Exercise
Transcribe the listing below verbatim, omitting pictures.

Data to examine
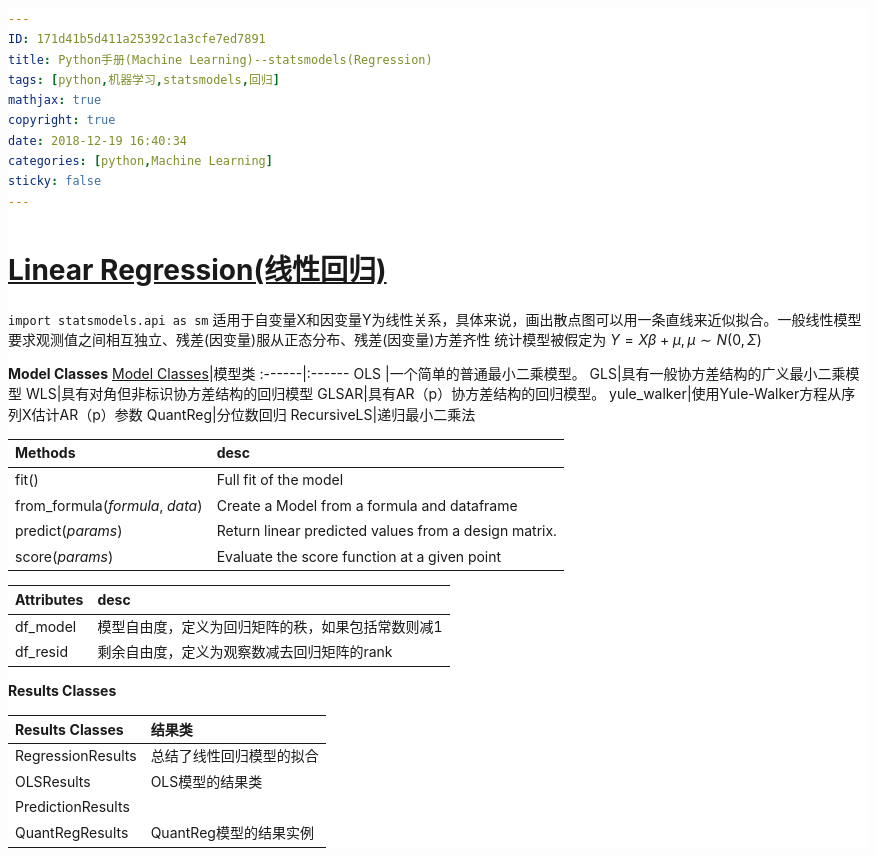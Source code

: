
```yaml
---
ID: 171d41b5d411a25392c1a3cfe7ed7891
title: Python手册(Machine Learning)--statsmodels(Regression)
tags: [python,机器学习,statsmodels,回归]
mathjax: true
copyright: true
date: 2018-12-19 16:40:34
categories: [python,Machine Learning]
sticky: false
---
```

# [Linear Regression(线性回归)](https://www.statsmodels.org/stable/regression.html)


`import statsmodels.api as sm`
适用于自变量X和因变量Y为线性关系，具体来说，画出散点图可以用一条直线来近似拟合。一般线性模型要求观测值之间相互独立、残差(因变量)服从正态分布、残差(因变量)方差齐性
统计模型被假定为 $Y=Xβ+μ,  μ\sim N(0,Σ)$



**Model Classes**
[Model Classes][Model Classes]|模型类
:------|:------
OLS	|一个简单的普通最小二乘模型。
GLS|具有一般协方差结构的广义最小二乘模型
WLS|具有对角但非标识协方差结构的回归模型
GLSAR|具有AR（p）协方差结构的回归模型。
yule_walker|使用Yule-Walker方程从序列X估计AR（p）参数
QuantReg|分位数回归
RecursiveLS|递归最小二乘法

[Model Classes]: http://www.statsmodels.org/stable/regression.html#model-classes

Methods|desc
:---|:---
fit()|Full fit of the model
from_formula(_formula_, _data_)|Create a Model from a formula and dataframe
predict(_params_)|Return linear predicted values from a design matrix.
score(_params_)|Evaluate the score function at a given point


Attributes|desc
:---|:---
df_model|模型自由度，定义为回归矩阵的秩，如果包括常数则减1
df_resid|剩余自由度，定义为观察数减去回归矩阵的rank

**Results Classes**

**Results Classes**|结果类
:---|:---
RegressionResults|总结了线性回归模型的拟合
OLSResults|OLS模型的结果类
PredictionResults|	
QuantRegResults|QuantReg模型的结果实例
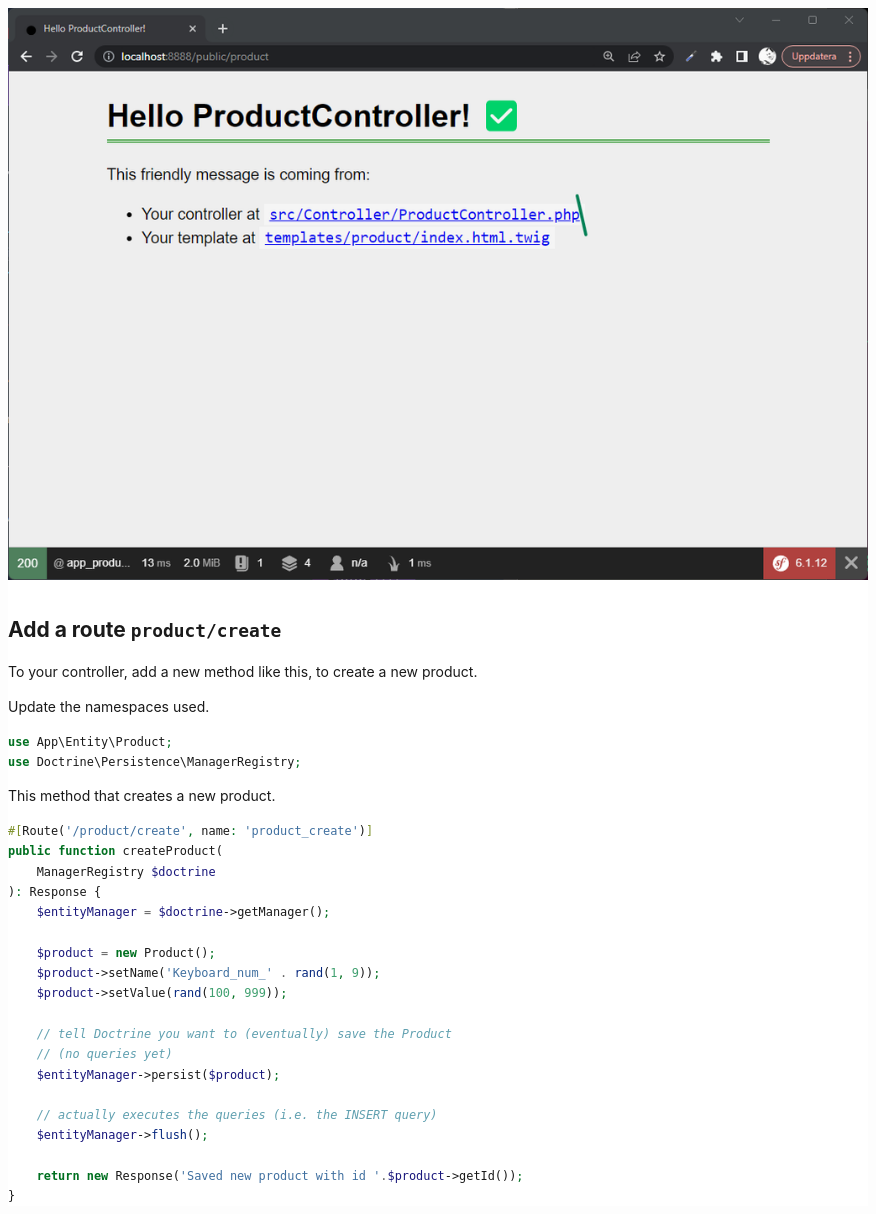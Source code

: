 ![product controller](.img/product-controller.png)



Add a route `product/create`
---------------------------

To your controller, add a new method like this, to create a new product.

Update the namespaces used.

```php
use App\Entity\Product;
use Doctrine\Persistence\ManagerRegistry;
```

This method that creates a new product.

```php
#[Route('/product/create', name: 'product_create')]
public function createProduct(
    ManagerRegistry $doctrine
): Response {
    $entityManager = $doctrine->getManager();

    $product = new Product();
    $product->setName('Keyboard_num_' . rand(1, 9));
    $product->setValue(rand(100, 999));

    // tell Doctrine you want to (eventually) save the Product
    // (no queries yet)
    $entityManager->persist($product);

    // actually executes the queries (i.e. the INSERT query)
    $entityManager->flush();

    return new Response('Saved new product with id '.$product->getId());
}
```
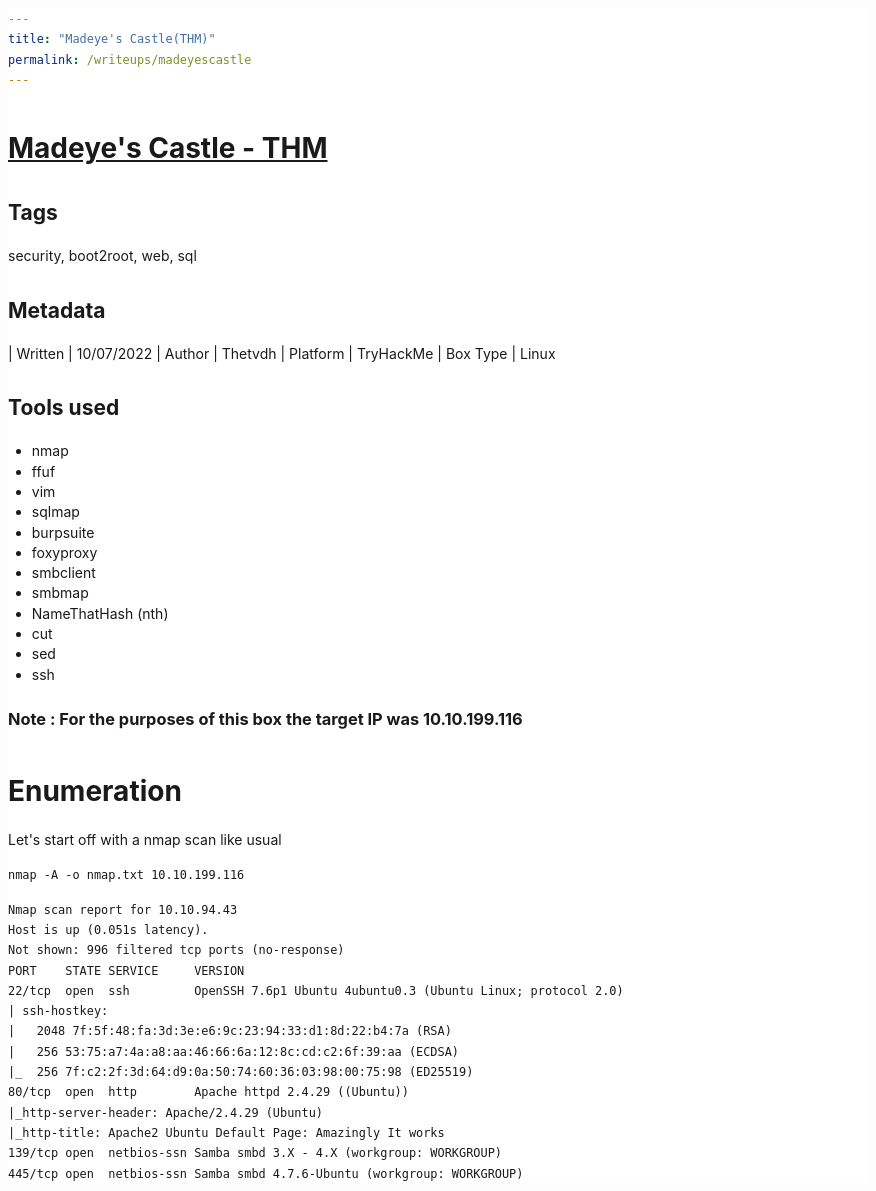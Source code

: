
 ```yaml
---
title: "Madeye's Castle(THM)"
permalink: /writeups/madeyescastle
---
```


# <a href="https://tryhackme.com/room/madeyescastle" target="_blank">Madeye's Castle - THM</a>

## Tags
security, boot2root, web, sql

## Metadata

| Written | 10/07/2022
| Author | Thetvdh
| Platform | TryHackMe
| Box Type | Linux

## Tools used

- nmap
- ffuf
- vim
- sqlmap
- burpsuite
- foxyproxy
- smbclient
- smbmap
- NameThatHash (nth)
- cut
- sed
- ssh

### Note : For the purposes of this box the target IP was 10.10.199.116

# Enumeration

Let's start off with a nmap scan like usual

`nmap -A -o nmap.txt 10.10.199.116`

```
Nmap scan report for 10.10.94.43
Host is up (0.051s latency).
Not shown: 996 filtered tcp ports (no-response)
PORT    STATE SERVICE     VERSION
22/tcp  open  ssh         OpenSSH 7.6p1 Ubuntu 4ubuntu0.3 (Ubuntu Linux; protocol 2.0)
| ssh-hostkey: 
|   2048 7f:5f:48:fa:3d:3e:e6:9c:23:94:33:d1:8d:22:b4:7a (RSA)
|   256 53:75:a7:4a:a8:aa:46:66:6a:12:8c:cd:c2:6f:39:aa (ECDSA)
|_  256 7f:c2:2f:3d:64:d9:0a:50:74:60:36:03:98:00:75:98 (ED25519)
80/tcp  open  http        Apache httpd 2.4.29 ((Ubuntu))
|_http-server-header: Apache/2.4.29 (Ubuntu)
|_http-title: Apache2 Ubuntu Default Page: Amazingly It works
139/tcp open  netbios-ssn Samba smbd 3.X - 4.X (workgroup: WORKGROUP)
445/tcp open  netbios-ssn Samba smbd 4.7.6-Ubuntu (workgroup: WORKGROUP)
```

Task response
Source code

:
```yaml
---
ID: 171d41b5d411a25392c1a3cfe7ed7891
title: Python手册(Machine Learning)--statsmodels(Regression)
tags: [python,机器学习,statsmodels,回归]
mathjax: true
copyright: true
date: 2018-12-19 16:40:34
categories: [python,Machine Learning]
sticky: false
---
```

# [Linear Regression(线性回归)](https://www.statsmodels.org/stable/regression.html)


`import statsmodels.api as sm`
适用于自变量X和因变量Y为线性关系，具体来说，画出散点图可以用一条直线来近似拟合。一般线性模型要求观测值之间相互独立、残差(因变量)服从正态分布、残差(因变量)方差齐性
统计模型被假定为 $Y=Xβ+μ,  μ\sim N(0,Σ)$



**Model Classes**
[Model Classes][Model Classes]|模型类
:------|:------
OLS	|一个简单的普通最小二乘模型。
GLS|具有一般协方差结构的广义最小二乘模型
WLS|具有对角但非标识协方差结构的回归模型
GLSAR|具有AR（p）协方差结构的回归模型。
yule_walker|使用Yule-Walker方程从序列X估计AR（p）参数
QuantReg|分位数回归
RecursiveLS|递归最小二乘法

[Model Classes]: http://www.statsmodels.org/stable/regression.html#model-classes

Methods|desc
:---|:---
fit()|Full fit of the model
from_formula(_formula_, _data_)|Create a Model from a formula and dataframe
predict(_params_)|Return linear predicted values from a design matrix.
score(_params_)|Evaluate the score function at a given point


Attributes|desc
:---|:---
df_model|模型自由度，定义为回归矩阵的秩，如果包括常数则减1
df_resid|剩余自由度，定义为观察数减去回归矩阵的rank

**Results Classes**

**Results Classes**|结果类
:---|:---
RegressionResults|总结了线性回归模型的拟合
OLSResults|OLS模型的结果类
PredictionResults|	
QuantRegResults|QuantReg模型的结果实例
Source code

: ![product controller](.img/product-controller.png)



Add a route `product/create`
---------------------------

To your controller, add a new method like this, to create a new product.

Update the namespaces used.

```php
use App\Entity\Product;
use Doctrine\Persistence\ManagerRegistry;
```

This method that creates a new product.

```php
#[Route('/product/create', name: 'product_create')]
public function createProduct(
    ManagerRegistry $doctrine
): Response {
    $entityManager = $doctrine->getManager();

    $product = new Product();
    $product->setName('Keyboard_num_' . rand(1, 9));
    $product->setValue(rand(100, 999));

    // tell Doctrine you want to (eventually) save the Product
    // (no queries yet)
    $entityManager->persist($product);

    // actually executes the queries (i.e. the INSERT query)
    $entityManager->flush();

    return new Response('Saved new product with id '.$product->getId());
}
```
Source code

:
 ```yaml
---
title: "Madeye's Castle(THM)"
permalink: /writeups/madeyescastle
---
```


# <a href="https://tryhackme.com/room/madeyescastle" target="_blank">Madeye's Castle - THM</a>

## Tags
security, boot2root, web, sql

## Metadata

| Written | 10/07/2022
| Author | Thetvdh
| Platform | TryHackMe
| Box Type | Linux

## Tools used

- nmap
- ffuf
- vim
- sqlmap
- burpsuite
- foxyproxy
- smbclient
- smbmap
- NameThatHash (nth)
- cut
- sed
- ssh

### Note : For the purposes of this box the target IP was 10.10.199.116

# Enumeration

Let's start off with a nmap scan like usual

`nmap -A -o nmap.txt 10.10.199.116`

```
Nmap scan report for 10.10.94.43
Host is up (0.051s latency).
Not shown: 996 filtered tcp ports (no-response)
PORT    STATE SERVICE     VERSION
22/tcp  open  ssh         OpenSSH 7.6p1 Ubuntu 4ubuntu0.3 (Ubuntu Linux; protocol 2.0)
| ssh-hostkey: 
|   2048 7f:5f:48:fa:3d:3e:e6:9c:23:94:33:d1:8d:22:b4:7a (RSA)
|   256 53:75:a7:4a:a8:aa:46:66:6a:12:8c:cd:c2:6f:39:aa (ECDSA)
|_  256 7f:c2:2f:3d:64:d9:0a:50:74:60:36:03:98:00:75:98 (ED25519)
80/tcp  open  http        Apache httpd 2.4.29 ((Ubuntu))
|_http-server-header: Apache/2.4.29 (Ubuntu)
|_http-title: Apache2 Ubuntu Default Page: Amazingly It works
139/tcp open  netbios-ssn Samba smbd 3.X - 4.X (workgroup: WORKGROUP)
445/tcp open  netbios-ssn Samba smbd 4.7.6-Ubuntu (workgroup: WORKGROUP)
```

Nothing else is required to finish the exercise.